__REQUIREMENT__:
Your output should be the lines from the one with "19.学一门语言，IOS APP开发--客观条件满足。" through the end of the entries below, set down word for word and nothing else.

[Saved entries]
————

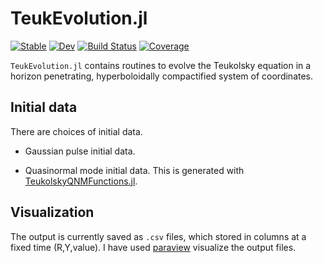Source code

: # TeukEvolution.jl

[![Stable](https://img.shields.io/badge/docs-stable-blue.svg)](https://JLRipley314.github.io/TeukEvolution.jl/stable)
[![Dev](https://img.shields.io/badge/docs-dev-blue.svg)](https://JLRipley314.github.io/TeukEvolution.jl/dev)
[![Build Status](https://github.com/JLRipley314/TeukEvolution.jl/actions/workflows/CI.yml/badge.svg?branch=main)](https://github.com/JLRipley314/TeukEvolution.jl/actions/workflows/CI.yml?query=branch%3Amain)
[![Coverage](https://codecov.io/gh/JLRipley314/TeukEvolution.jl/branch/main/graph/badge.svg)](https://codecov.io/gh/JLRipley314/TeukEvolution.jl)


`TeukEvolution.jl` contains routines to evolve the Teukolsky equation in
a horizon penetrating, hyperboloidally compactified system of coordinates.

## Initial data

There are choices of initial data.

* Gaussian pulse initial data.

* Quasinormal mode initial data. This is generated with 
[TeukolskyQNMFunctions.jl](https://github.com/JLRipley314/TeukolskyQNMFunctions.jl). 

## Visualization

The output is currently saved as `.csv` files, which stored in columns at
a fixed time (R,Y,value). 
I have used [paraview](https://www.paraview.org/) visualize the output files.
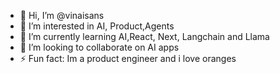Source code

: - 👋 Hi, I’m @vinaisans
- 👀 I’m interested in AI, Product,Agents
- 🌱 I’m currently learning AI,React, Next, Langchain and Llama
- 💞️ I’m looking to collaborate on AI apps
- ⚡ Fun fact: Im a product engineer and i love oranges

<!---
vinaisans/vinaisans is a ✨ special ✨ repository because its `README.md` (this file) appears on your GitHub profile.
You can click the Preview link to take a look at your changes.
--->
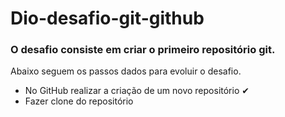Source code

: # Dio-desafio-git-github

### O desafio consiste em criar  o primeiro repositório git.

Abaixo seguem os passos dados para evoluir o desafio.

- No GitHub realizar a criação de um novo repositório ✔
- Fazer clone do repositório 
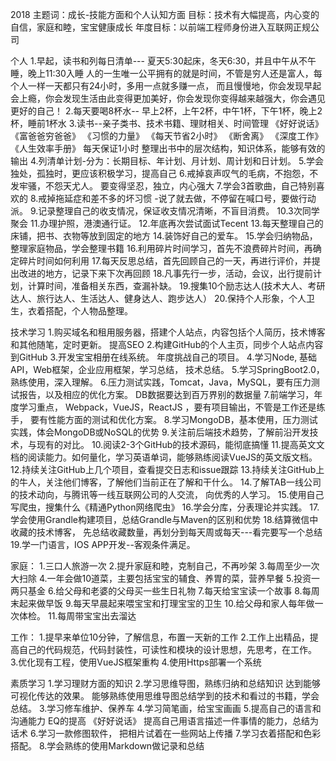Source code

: 2018 主题词：成长-技能方面和个人认知方面
目标：技术有大幅提高，内心变的自信，家庭和睦，宝宝健康成长
年度目标：以前端工程师身份进入互联网正规公司

个人
1.早起，读书和列每日清单--- 夏天5:30起床，冬天6:30，并且中午从不午睡，晚上11:30入睡
	人的一生唯一公平拥有的就是时间，不管是穷人还是富人，每个人一样一天都只有24小时，多用一点就多赚一点，
	而且慢慢地，你会发现早起会上瘾，你会发现生活由此变得更加美好，你会发现你变得越来越强大，你会遇见更好的自己！
2.每天要喝8杯水-- 早上2杯，上午2杯，中午1杯，下午1杯，晚上2杯，睡前1杯水
3.读书--亲子类书、技术书籍、理财相关、时间管理   《好好说话》 《富爸爸穷爸爸》 《习惯的力量》 《每天节省2小时》 《断舍离》 《深度工作》 《人生效率手册》
        每天保证1小时  整理出书中的层次结构，知识体系，能够有效的输出
4.列清单计划-分为：长期目标、年计划、月计划、周计划和日计划。
5.学会独处，孤独时，更应该积极学习，提高自己
6.戒掉哀声叹气的毛病，不抱怨，不发牢骚，不怨天尤人。 要变得坚忍，独立，内心强大
7.学会3首歌曲，自己特别喜欢的
8.戒掉拖延症和差不多的坏习惯 -说了就去做，不停留在喊口号，要做行动派。 
9.记录整理自己的收支情况，保证收支情况清晰，不盲目消费。
10.3次同学聚会
11.办理护照，港澳通行证。
12.年底再次尝试面试Tecent
13.每天整理自己的床铺，把书、衣物等放到固定的地方
14.装饰好自己的爱车。
15.学会归纳物品，整理家庭物品，学会整理书籍
16.利用碎片时间学习，首先不浪费碎片时间，再确定碎片时间如何利用
17.每天反思总结，首先回顾自己的一天，再进行评价，并提出改进的地方，记录下来下次再回顾
18.凡事先行一步，活动，会议，出行提前计划，计算时间，准备相关东西，查漏补缺。
19.搜集10个励志达人(技术大人、考研达人、旅行达人、生活达人、健身达人、跑步达人）
20.保持个人形象，个人卫生，衣着搭配，个人物品整理。


技术学习
1.购买域名和租用服务器，搭建个人站点，内容包括个人简历，技术博客和其他随笔，定时更新。 提高SEO
2.构建GitHub的个人主页，同步个人站点内容到GitHub
3.开发宝宝相册在线系统。 年度挑战自己的项目。
4.学习Node, 基础API，Web框架，企业应用框架，学习总结， 技术总结。 
5.学习SpringBoot2.0，熟练使用，深入理解。
6.压力测试实践，Tomcat，Java，MySQL，要有压力测试报告，以及相应的优化方案。 DB数据要达到百万界别的数据量
7.前端学习，年度学习重点， Webpack，VueJS，ReactJS ，要有项目输出，不管是工作还是练手， 要有性能方面的测试和优化方案。
8.学习MongoDB，基本使用，压力测试实践，体会MongoDB或NoSQL的优势
9.关注前后端技术趋势，了解前沿开发技术，与现有的对比。
10.阅读2-3个GitHub的技术源码，能彻底搞懂
11.提高英文文档的阅读能力。如何量化，学习英语单词，能够熟练阅读VueJS的英文版文档。
12.持续关注GitHub上几个项目，查看提交日志和issue跟踪
13.持续关注GitHub上的牛人，关注他们博客，了解他们当前正在了解和干什么。
14.了解TAB一线公司的技术动向，与腾讯等一线互联网公司的人交流， 向优秀的人学习。
15.使用自己写爬虫，搜集什么《精通Python网络爬虫》
16.学会分库，分表理论并实践。
17.学会使用Grandle构建项目，总结Grandle与Maven的区别和优势
18.结算微信中收藏的技术博客，  先总结收藏数量，再划分到每天周或每天---看完要写一个总结
19.学一门语言，IOS APP开发--客观条件满足。

家庭：
1.三口人旅游一次
2.提升家庭和睦，克制自己，不再吵架
3.每周至少一次大扫除
4.一年会做10道菜，主要包括宝宝的辅食、养胃的菜，营养早餐
5.投资一两只基金
6.给父母和老婆的父母买一些生日礼物
7.每天给宝宝读一个故事
8.每周末起来做早饭
9.每天早晨起来喂宝宝和打理宝宝的卫生
10.给父母和家人每年做一次体检。
11.每周带宝宝出去溜达

工作：
1.提早来单位10分钟，了解信息，布置一天新的工作
2.工作上出精品，提高自己的代码规范，代码封装性，可读性和模块的设计思想，先思考，在工作。
3.优化现有工程，使用VueJS框架重构
4.使用Https部署一个系统

素质学习
1.学习理财方面的知识
2.学习思维导图，熟练归纳和总结知识 达到能够可视化传达的效果。 能够熟练使用思维导图总结学到的技术和看过的书籍，学会总结。
3.学习修车维护、保养车
4.学习简笔画，给宝宝画画
5.提高自己的语言和沟通能力 EQ的提高  《好好说话》   提高自己用语言描述一件事情的能力，总结为话术
6.学习一款修图软件， 把相片试着在一些网站上传播
7.学习衣着搭配和色彩搭配。
8.学会熟练的使用Markdown做记录和总结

————

__WRITTEN ANSWER__:
19.学一门语言，IOS APP开发--客观条件满足。

家庭：
1.三口人旅游一次
2.提升家庭和睦，克制自己，不再吵架
3.每周至少一次大扫除
4.一年会做10道菜，主要包括宝宝的辅食、养胃的菜，营养早餐
5.投资一两只基金
6.给父母和老婆的父母买一些生日礼物
7.每天给宝宝读一个故事
8.每周末起来做早饭
9.每天早晨起来喂宝宝和打理宝宝的卫生
10.给父母和家人每年做一次体检。
11.每周带宝宝出去溜达

工作：
1.提早来单位10分钟，了解信息，布置一天新的工作
2.工作上出精品，提高自己的代码规范，代码封装性，可读性和模块的设计思想，先思考，在工作。
3.优化现有工程，使用VueJS框架重构
4.使用Https部署一个系统

素质学习
1.学习理财方面的知识
2.学习思维导图，熟练归纳和总结知识 达到能够可视化传达的效果。 能够熟练使用思维导图总结学到的技术和看过的书籍，学会总结。
3.学习修车维护、保养车
4.学习简笔画，给宝宝画画
5.提高自己的语言和沟通能力 EQ的提高  《好好说话》   提高自己用语言描述一件事情的能力，总结为话术
6.学习一款修图软件， 把相片试着在一些网站上传播
7.学习衣着搭配和色彩搭配。
8.学会熟练的使用Markdown做记录和总结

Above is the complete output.